Drawing on the broad perspective provided by the bulk-seq results, it was observed that DFU-HDMECs exhibited impaired angiogenesis, which was consistent with the changes observed in high-glucose-stimulated HDMECs [43]. Since growth factors are known to exert significant influence on the dynamics of diabetic wounds [3], we hypothesised that they might play a key role in determining the angiogenic ability of DFU-HDMECs. Indeed, our bulk-seq outcomes revealed modifications in the binding of growth factors, which were consistent with the sequencing results of diabetic patient-derived ECs [44] and high-glucose-induced ECs [45]. These results suggest that the altered binding of growth factors in ECs may contribute to their impaired angiogenic potential.

Growing evidence from single-cell transcriptome profiling indicates that EC functioning is tissue-specific in both humans [46] and mice [47]. Although the heterogeneity of dermal fibroblasts and immune cells in DFUs has been minutely investigated in a previous study, the characterization of HDMECs in the diabetic state was limited [33]. Interestingly, our results showed a slightly higher proportion of HDMECs in the DFU group than in the control group, although not statistically significant. One explanation could be attributed to biases in sample processing. Recent studies have shown that different dissociation strategies can lead to differences in the ratios of skin cells [48]. Single-nucleus sequencing could potentially solve this issue [49]. However, this could also be related to the unimpeded proliferation and migration of HDMECs in DFU tissues, which is consistent with our in vitro results. Moreover, the negative enrichment of angiogenesis based on the scRNA-seq data also validated our in vitro findings. As expected, the DEGs were partially different between the scRNA-seq and bulk-seq data, which could be due to the differences between sequencing methods [50]. The difference could also be the result of disparities in sex ratio and racial composition [51]. These results suggest that an integrated analysis could aid in determining the key genes related to DFUs.

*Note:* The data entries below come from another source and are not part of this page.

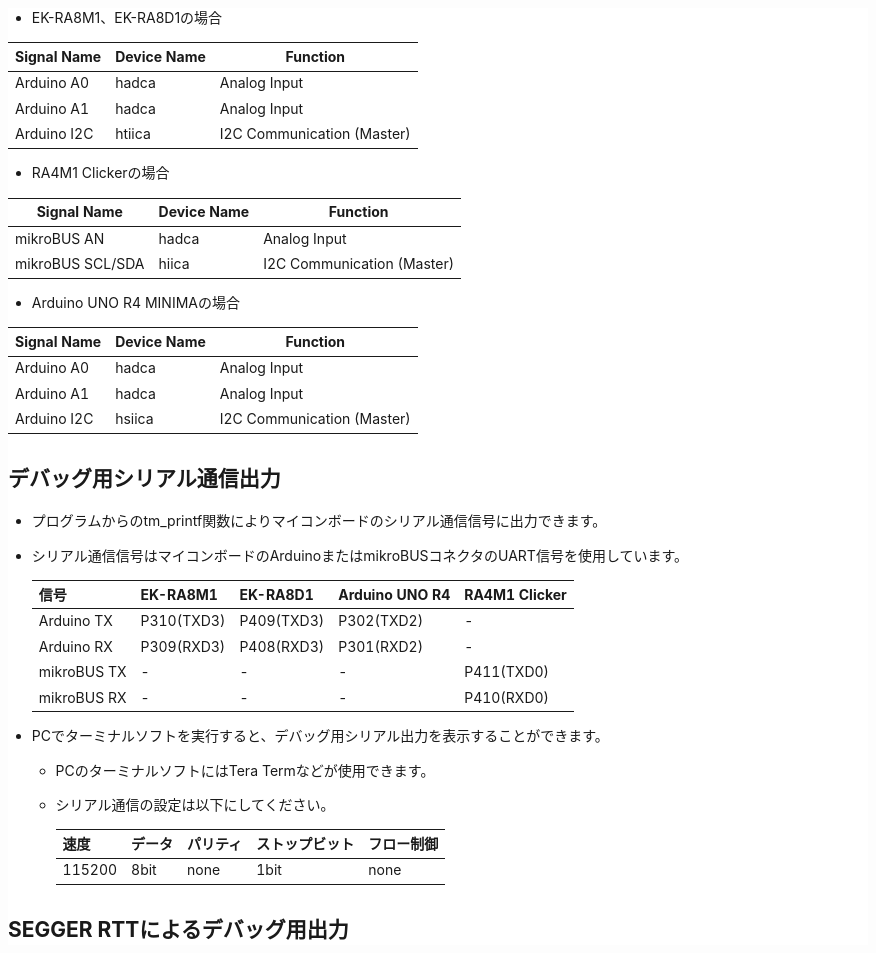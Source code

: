 - EK-RA8M1、EK-RA8D1の場合

| Signal Name  | Device Name | Function                   |
| ------------ | ----------- | -------------------------- |
| Arduino A0   | hadca       | Analog Input               |
| Arduino A1   | hadca       | Analog Input               |
| Arduino I2C   | htiica     | I2C Communication (Master) |

- RA4M1 Clickerの場合

| Signal Name      | Device Name | Function                   |
| ---------------- | ----------- | -------------------------- |
| mikroBUS AN      | hadca       | Analog Input               |
| mikroBUS SCL/SDA | hiica       | I2C Communication (Master) |

- Arduino UNO R4 MINIMAの場合

| Signal Name  | Device Name | Function                   |
| ------------ | ----------- | -------------------------- |
| Arduino A0   | hadca       | Analog Input               |
| Arduino A1   | hadca       | Analog Input               |
| Arduino I2C   | hsiica     | I2C Communication (Master) |


## デバッグ用シリアル通信出力
- プログラムからのtm_printf関数によりマイコンボードのシリアル通信信号に出力できます。
- シリアル通信信号はマイコンボードのArduinoまたはmikroBUSコネクタのUART信号を使用しています。
  
  | 信号          | EK-RA8M1   | EK-RA8D1   | Arduino UNO R4 | RA4M1 Clicker |
  | ----------- | ---------- | ---------- | -------------- | ------------- | 
  | Arduino TX  | P310(TXD3) | P409(TXD3) | P302(TXD2)     | -             | 
  | Arduino RX  | P309(RXD3) | P408(RXD3) | P301(RXD2)     | -             | 
  | mikroBUS TX | -          | -          | -              | P411(TXD0)    | 
  | mikroBUS RX | -          | -          | -              | P410(RXD0)    | 

- PCでターミナルソフトを実行すると、デバッグ用シリアル出力を表示することができます。
  - PCのターミナルソフトにはTera Termなどが使用できます。
  - シリアル通信の設定は以下にしてください。

    | 速度 | データ | パリティ | ストップビット | フロー制御 |
    |-|-|-|-|-|
    |115200| 8bit | none | 1bit | none |


## SEGGER RTTによるデバッグ用出力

Through the application of WGCNA and LASSO regression, we identified two genes associated with impaired angiogenesis in DFU-HDMECs, namely RAB17 and CD200. The use of WGCNA is based on the construction of a scale-free network that reflects the essential nature of the biological gene network [52] and has proven to be useful for the identification of disease-related genes in various contexts [53,54]. To our knowledge, however, no such work had been done on DFU-HDMECs. Key modules that were associated with the clinicopathological features of DFUs were identified through the WGCNA, and LASSO regression was performed to screen the most relevant variables [55]. Our results demonstrated that RAB17 expression was lower in DFU-HDMECs than in Nor-HDMECs; additionally, functional enrichment analysis showed that RAB17 was involved in angiogenesis. Conversely, CD200 exhibited opposing expression in the bulk-seq and scRNA-seq data, which may be attributable to the differences in cell sources. Enrichment analysis for CD200 did not demonstrate any enrichment of angiogenesis-related terms. Therefore, we hypothesised that the downregulation of RAB17 expression could be associated with the impairment of angiogenesis in DFU-HDMECs. Nevertheless, CD200-expressing HDMECs might influence wound healing through other mechanisms, such as the regulation of tissue inflammation [56].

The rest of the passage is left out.